▶ [Exercise]
In the data below, find the line that contains "- [ ] **Nurture" and the line that contains "- **Threat Modeling**: Regular". Copy both, plus every line between them, exactly.

***** Available data

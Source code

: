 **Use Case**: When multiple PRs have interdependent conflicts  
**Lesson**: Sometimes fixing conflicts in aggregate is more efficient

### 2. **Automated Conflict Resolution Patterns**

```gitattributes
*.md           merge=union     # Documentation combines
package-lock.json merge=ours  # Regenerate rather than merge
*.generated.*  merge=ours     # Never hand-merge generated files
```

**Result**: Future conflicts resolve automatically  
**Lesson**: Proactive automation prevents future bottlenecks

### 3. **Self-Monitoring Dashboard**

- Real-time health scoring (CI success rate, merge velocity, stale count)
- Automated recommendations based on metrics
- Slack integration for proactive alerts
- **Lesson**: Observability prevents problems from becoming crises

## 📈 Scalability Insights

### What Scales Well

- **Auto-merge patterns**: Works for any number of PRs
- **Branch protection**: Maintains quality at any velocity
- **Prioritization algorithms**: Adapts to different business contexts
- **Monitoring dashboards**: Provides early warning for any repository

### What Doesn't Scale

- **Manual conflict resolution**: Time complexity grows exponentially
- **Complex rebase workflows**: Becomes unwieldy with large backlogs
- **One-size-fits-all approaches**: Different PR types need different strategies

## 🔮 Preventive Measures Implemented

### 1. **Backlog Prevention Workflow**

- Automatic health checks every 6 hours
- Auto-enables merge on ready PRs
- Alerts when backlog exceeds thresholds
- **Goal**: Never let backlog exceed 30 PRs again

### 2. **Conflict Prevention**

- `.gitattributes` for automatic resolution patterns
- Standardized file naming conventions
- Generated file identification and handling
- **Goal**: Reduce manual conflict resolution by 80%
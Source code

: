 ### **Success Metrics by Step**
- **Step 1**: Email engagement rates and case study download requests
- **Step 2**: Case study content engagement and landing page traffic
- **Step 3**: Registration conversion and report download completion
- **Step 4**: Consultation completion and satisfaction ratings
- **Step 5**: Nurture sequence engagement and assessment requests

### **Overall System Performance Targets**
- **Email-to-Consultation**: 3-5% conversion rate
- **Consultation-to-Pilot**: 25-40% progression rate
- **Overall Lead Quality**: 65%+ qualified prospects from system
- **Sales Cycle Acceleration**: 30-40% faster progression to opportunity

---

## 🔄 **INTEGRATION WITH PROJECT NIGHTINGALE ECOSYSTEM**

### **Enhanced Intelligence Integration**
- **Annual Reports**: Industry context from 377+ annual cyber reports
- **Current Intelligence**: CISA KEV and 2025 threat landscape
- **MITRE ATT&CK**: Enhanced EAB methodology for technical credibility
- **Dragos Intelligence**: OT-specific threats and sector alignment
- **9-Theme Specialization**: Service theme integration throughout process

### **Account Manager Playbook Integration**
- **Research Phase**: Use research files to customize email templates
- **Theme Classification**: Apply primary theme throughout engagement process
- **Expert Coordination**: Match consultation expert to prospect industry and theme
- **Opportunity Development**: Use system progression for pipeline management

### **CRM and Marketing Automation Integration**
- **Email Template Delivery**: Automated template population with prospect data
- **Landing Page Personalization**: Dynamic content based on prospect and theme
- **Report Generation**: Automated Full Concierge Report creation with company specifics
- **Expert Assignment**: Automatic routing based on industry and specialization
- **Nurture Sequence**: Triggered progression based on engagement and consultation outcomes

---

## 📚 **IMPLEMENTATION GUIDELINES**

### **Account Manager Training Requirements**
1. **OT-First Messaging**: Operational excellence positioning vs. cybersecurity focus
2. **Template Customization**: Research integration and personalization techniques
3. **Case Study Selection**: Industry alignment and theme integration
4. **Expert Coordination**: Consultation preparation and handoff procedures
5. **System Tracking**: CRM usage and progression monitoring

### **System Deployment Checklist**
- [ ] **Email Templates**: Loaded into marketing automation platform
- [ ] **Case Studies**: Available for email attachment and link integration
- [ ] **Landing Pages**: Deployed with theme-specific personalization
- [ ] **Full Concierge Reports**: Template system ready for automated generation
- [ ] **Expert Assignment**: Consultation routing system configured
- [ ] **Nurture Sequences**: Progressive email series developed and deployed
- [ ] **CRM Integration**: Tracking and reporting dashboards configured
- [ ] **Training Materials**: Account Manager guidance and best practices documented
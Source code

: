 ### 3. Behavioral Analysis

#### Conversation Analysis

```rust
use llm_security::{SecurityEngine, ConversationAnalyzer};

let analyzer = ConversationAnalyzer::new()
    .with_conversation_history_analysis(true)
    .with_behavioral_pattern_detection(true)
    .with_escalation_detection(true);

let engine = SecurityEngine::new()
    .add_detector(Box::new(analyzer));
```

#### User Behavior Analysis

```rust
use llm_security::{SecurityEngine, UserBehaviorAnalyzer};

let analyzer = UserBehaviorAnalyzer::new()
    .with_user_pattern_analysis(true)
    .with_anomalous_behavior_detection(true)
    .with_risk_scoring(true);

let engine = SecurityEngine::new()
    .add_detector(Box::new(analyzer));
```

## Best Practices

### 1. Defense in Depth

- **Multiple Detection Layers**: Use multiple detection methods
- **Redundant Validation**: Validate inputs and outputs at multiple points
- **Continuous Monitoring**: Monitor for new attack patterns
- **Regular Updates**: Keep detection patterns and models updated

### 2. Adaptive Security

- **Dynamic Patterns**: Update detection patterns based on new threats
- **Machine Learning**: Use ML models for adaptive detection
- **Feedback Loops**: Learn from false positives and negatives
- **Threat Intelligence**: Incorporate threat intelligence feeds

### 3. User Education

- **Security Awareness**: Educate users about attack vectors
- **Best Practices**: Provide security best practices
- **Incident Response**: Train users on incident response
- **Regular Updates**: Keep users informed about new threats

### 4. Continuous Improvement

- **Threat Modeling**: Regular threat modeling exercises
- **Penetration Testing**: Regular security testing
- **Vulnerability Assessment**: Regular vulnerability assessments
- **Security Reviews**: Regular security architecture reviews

**********

▶ [Written solution]
- [ ] **Nurture Sequences**: Progressive email series developed and deployed
- [ ] **CRM Integration**: Tracking and reporting dashboards configured
- [ ] **Training Materials**: Account Manager guidance and best practices documented
Source code

: ### 3. Behavioral Analysis

#### Conversation Analysis

```rust
use llm_security::{SecurityEngine, ConversationAnalyzer};

let analyzer = ConversationAnalyzer::new()
    .with_conversation_history_analysis(true)
    .with_behavioral_pattern_detection(true)
    .with_escalation_detection(true);

let engine = SecurityEngine::new()
    .add_detector(Box::new(analyzer));
```

#### User Behavior Analysis

```rust
use llm_security::{SecurityEngine, UserBehaviorAnalyzer};

let analyzer = UserBehaviorAnalyzer::new()
    .with_user_pattern_analysis(true)
    .with_anomalous_behavior_detection(true)
    .with_risk_scoring(true);

let engine = SecurityEngine::new()
    .add_detector(Box::new(analyzer));
```

## Best Practices

### 1. Defense in Depth

- **Multiple Detection Layers**: Use multiple detection methods
- **Redundant Validation**: Validate inputs and outputs at multiple points
- **Continuous Monitoring**: Monitor for new attack patterns
- **Regular Updates**: Keep detection patterns and models updated

### 2. Adaptive Security

- **Dynamic Patterns**: Update detection patterns based on new threats
- **Machine Learning**: Use ML models for adaptive detection
- **Feedback Loops**: Learn from false positives and negatives
- **Threat Intelligence**: Incorporate threat intelligence feeds

### 3. User Education

- **Security Awareness**: Educate users about attack vectors
- **Best Practices**: Provide security best practices
- **Incident Response**: Train users on incident response
- **Regular Updates**: Keep users informed about new threats

### 4. Continuous Improvement

- **Threat Modeling**: Regular threat modeling exercises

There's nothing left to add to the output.